* _What needs to be done_: Write out the stretch of lines below that begins at the line with "2. 行：每个HBase表都由若干行组成，每个行由行键（row key）来标识。" and ends at the line with "- HBASE表物理存储结构", including both, exactly as given and nothing more.

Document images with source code
• • • •

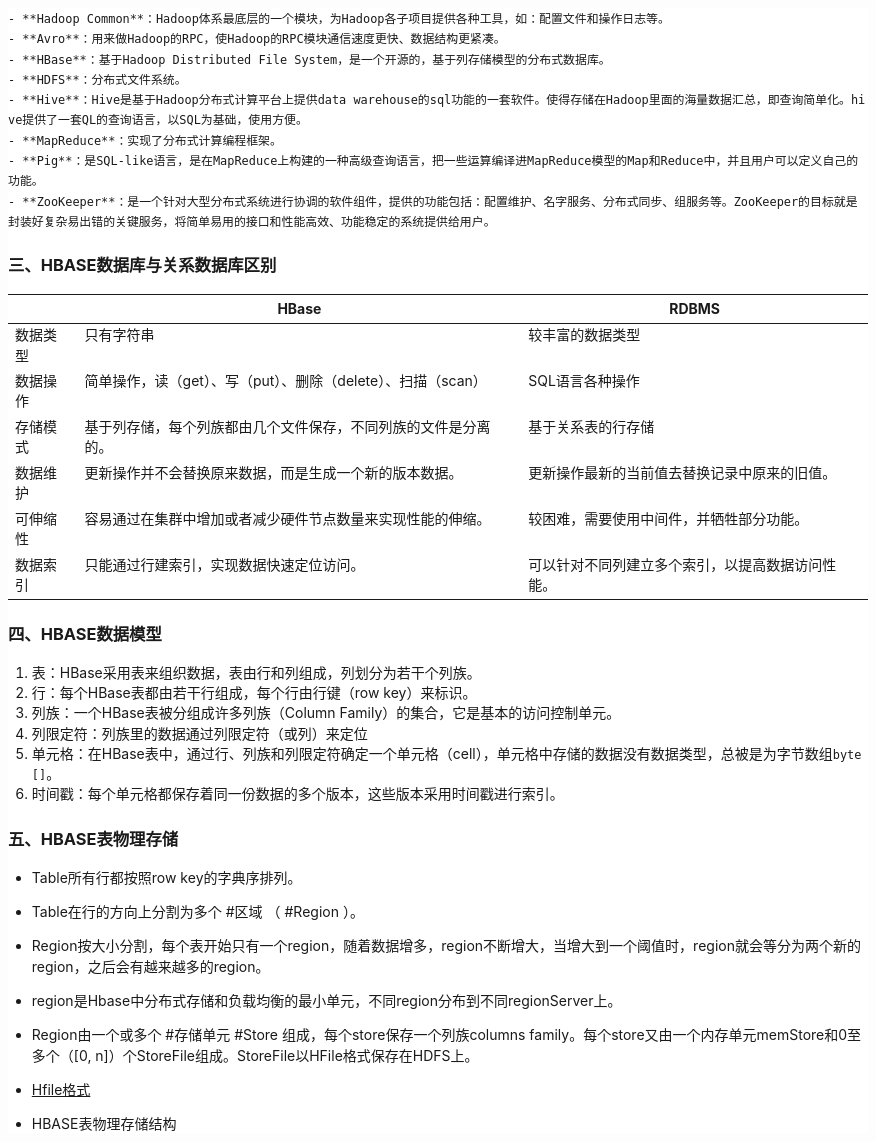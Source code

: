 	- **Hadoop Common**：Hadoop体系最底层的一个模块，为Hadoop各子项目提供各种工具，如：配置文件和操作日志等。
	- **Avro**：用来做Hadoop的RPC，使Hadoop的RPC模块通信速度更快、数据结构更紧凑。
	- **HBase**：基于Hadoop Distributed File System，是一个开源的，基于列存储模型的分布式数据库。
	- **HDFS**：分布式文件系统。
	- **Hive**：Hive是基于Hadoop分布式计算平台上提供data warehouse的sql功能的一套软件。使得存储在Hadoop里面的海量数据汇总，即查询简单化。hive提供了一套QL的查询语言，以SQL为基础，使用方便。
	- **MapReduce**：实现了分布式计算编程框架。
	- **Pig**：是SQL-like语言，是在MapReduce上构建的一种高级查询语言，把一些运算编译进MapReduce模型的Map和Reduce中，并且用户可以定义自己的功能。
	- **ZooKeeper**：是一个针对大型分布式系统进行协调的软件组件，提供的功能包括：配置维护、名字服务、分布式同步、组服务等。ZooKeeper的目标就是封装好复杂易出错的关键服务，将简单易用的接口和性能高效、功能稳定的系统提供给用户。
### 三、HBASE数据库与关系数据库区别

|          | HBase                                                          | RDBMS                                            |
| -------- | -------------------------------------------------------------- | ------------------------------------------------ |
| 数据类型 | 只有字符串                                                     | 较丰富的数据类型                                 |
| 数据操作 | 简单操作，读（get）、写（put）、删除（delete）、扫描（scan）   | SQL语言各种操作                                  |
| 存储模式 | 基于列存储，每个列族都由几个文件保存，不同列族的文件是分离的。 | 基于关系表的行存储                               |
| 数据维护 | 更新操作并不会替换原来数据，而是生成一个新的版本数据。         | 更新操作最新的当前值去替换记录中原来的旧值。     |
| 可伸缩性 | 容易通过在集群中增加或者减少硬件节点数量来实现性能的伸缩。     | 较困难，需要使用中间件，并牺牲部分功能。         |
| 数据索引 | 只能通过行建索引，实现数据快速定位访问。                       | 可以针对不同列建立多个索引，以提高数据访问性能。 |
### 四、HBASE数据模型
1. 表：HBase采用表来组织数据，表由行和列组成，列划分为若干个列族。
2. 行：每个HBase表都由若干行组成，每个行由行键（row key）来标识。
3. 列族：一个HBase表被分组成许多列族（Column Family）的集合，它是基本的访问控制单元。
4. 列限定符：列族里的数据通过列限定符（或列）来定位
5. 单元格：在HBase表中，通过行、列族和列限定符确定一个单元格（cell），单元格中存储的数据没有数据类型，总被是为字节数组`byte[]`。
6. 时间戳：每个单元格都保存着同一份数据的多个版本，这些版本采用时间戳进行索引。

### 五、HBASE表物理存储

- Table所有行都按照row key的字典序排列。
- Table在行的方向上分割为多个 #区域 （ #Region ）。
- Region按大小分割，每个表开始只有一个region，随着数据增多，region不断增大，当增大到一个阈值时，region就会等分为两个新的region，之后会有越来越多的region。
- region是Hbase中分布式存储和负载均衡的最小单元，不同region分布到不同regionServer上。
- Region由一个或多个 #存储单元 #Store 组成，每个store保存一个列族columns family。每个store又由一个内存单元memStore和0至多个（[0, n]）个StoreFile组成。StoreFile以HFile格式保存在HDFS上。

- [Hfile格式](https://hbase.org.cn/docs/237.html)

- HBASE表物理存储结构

• • • •

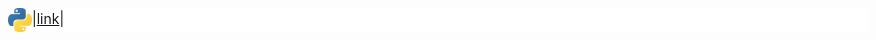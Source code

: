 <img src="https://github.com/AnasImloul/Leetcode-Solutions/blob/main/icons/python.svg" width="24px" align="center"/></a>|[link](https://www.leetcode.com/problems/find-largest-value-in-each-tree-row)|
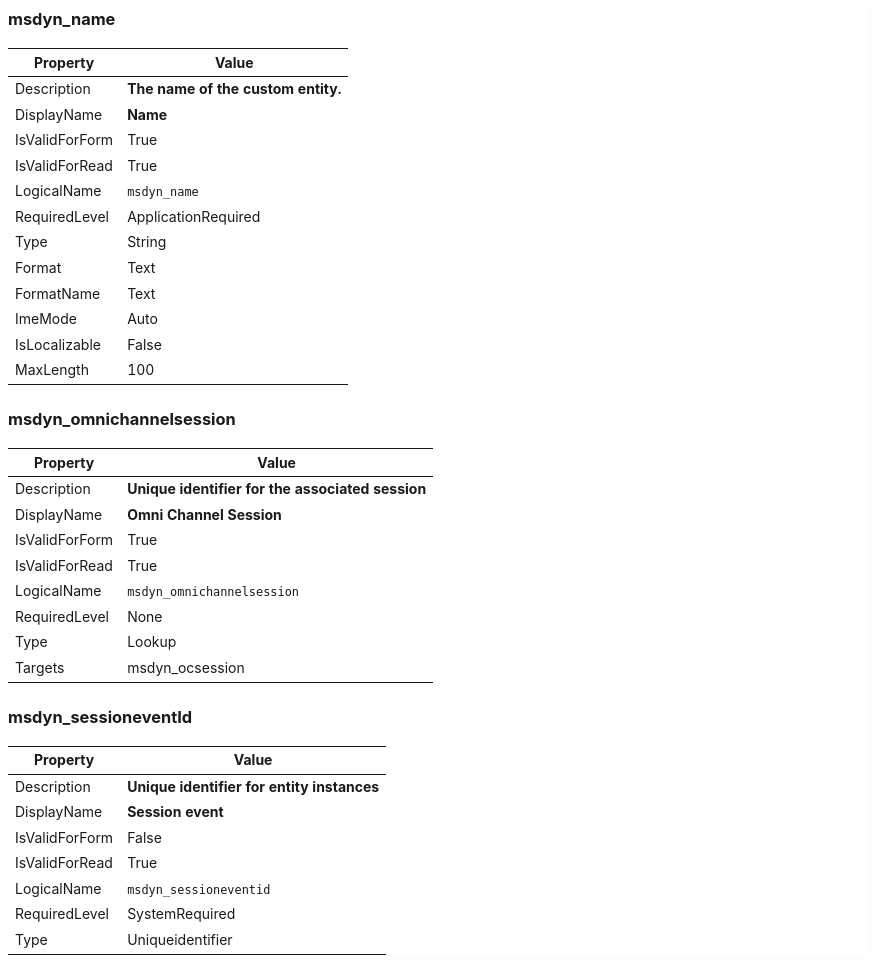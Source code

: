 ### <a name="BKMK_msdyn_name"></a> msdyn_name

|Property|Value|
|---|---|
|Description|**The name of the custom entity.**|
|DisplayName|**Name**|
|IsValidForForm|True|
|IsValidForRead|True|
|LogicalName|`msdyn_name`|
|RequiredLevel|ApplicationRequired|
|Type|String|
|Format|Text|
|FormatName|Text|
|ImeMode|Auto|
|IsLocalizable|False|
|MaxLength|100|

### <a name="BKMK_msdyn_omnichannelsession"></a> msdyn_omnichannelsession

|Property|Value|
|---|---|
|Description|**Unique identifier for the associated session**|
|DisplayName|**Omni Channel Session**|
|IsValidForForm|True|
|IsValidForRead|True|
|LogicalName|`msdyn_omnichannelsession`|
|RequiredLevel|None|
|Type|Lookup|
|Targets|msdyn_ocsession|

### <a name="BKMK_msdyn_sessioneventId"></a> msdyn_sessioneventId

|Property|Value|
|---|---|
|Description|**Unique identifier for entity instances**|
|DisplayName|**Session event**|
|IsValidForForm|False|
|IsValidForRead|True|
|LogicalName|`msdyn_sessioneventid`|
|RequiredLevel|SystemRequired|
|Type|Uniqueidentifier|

• • • •

* _Solution below_:
2. 行：每个HBase表都由若干行组成，每个行由行键（row key）来标识。
3. 列族：一个HBase表被分组成许多列族（Column Family）的集合，它是基本的访问控制单元。
4. 列限定符：列族里的数据通过列限定符（或列）来定位
5. 单元格：在HBase表中，通过行、列族和列限定符确定一个单元格（cell），单元格中存储的数据没有数据类型，总被是为字节数组`byte[]`。
6. 时间戳：每个单元格都保存着同一份数据的多个版本，这些版本采用时间戳进行索引。

### 五、HBASE表物理存储

- Table所有行都按照row key的字典序排列。
- Table在行的方向上分割为多个 #区域 （ #Region ）。
- Region按大小分割，每个表开始只有一个region，随着数据增多，region不断增大，当增大到一个阈值时，region就会等分为两个新的region，之后会有越来越多的region。
- region是Hbase中分布式存储和负载均衡的最小单元，不同region分布到不同regionServer上。
- Region由一个或多个 #存储单元 #Store 组成，每个store保存一个列族columns family。每个store又由一个内存单元memStore和0至多个（[0, n]）个StoreFile组成。StoreFile以HFile格式保存在HDFS上。

- [Hfile格式](https://hbase.org.cn/docs/237.html)

- HBASE表物理存储结构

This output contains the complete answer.